Of all the lines in the entries below, give again exactly those starting at the line containing "发表于 2022-8-11 12:04" and ending at the line containing "发表于 2022-8-11 12:08", both ends included, and no others.
Start of PROVIDED DATA
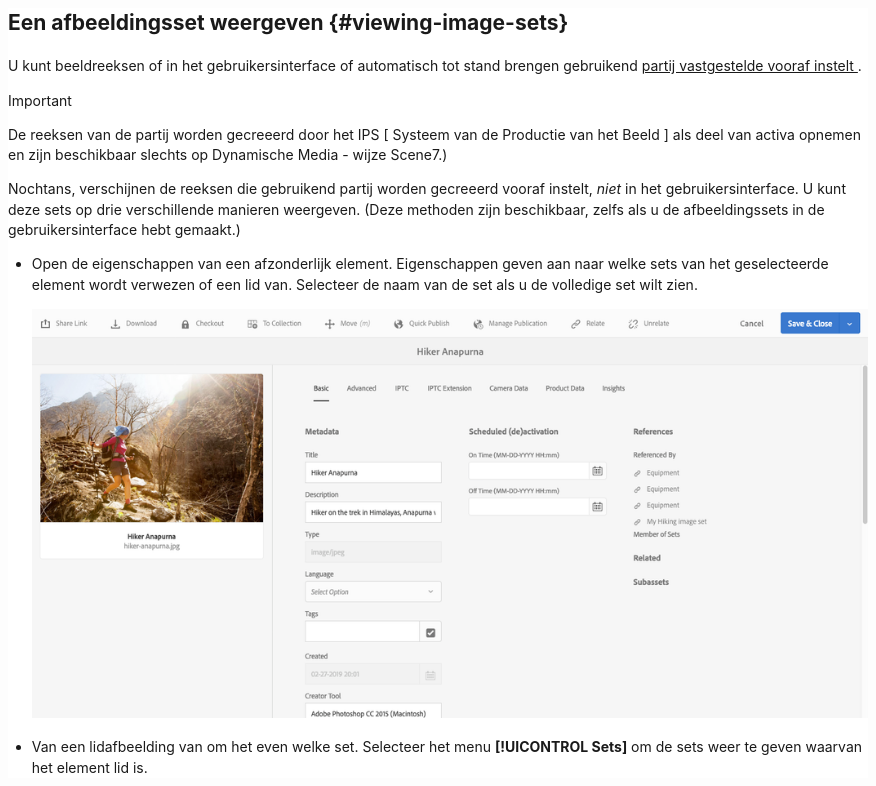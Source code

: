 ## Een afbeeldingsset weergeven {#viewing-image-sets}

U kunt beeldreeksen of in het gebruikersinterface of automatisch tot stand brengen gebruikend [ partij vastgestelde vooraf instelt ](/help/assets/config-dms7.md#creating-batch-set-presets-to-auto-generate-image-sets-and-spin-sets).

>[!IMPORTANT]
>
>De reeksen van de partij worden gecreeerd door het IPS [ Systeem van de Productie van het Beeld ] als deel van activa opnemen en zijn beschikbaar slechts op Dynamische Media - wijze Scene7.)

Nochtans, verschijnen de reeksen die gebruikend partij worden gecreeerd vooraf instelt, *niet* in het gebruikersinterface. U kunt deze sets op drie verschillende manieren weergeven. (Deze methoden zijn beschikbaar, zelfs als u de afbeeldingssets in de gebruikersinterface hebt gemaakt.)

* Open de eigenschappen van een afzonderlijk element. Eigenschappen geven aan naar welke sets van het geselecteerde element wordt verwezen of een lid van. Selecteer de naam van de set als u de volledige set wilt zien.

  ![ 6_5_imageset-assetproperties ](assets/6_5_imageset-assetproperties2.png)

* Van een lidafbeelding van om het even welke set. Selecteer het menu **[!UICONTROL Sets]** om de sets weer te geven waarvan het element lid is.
End of PROVIDED DATA
Start of PROVIDED DATA
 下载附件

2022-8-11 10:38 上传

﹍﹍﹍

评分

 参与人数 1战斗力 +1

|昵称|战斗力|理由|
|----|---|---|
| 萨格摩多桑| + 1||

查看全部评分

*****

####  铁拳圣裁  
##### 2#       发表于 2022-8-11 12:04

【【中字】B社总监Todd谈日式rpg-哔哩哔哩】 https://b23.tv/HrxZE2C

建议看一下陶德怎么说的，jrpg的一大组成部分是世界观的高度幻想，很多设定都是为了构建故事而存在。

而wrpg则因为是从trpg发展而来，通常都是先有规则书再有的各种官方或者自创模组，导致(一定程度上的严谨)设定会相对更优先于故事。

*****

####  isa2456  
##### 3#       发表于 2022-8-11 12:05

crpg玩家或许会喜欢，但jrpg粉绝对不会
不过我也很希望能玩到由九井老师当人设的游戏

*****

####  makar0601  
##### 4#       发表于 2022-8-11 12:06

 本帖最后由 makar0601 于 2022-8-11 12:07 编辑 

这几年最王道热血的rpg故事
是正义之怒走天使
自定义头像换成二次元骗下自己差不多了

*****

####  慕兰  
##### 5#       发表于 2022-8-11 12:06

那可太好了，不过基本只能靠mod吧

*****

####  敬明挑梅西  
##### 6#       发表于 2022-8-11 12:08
End of PROVIDED DATA
SOLUTION TO THIS EXERCISE:
##### 2#       发表于 2022-8-11 12:04

【【中字】B社总监Todd谈日式rpg-哔哩哔哩】 https://b23.tv/HrxZE2C

建议看一下陶德怎么说的，jrpg的一大组成部分是世界观的高度幻想，很多设定都是为了构建故事而存在。

而wrpg则因为是从trpg发展而来，通常都是先有规则书再有的各种官方或者自创模组，导致(一定程度上的严谨)设定会相对更优先于故事。

*****

####  isa2456  
##### 3#       发表于 2022-8-11 12:05

crpg玩家或许会喜欢，但jrpg粉绝对不会
不过我也很希望能玩到由九井老师当人设的游戏

*****

####  makar0601  
##### 4#       发表于 2022-8-11 12:06

 本帖最后由 makar0601 于 2022-8-11 12:07 编辑 

这几年最王道热血的rpg故事
是正义之怒走天使
自定义头像换成二次元骗下自己差不多了

*****

####  慕兰  
##### 5#       发表于 2022-8-11 12:06

那可太好了，不过基本只能靠mod吧

*****

####  敬明挑梅西  
##### 6#       发表于 2022-8-11 12:08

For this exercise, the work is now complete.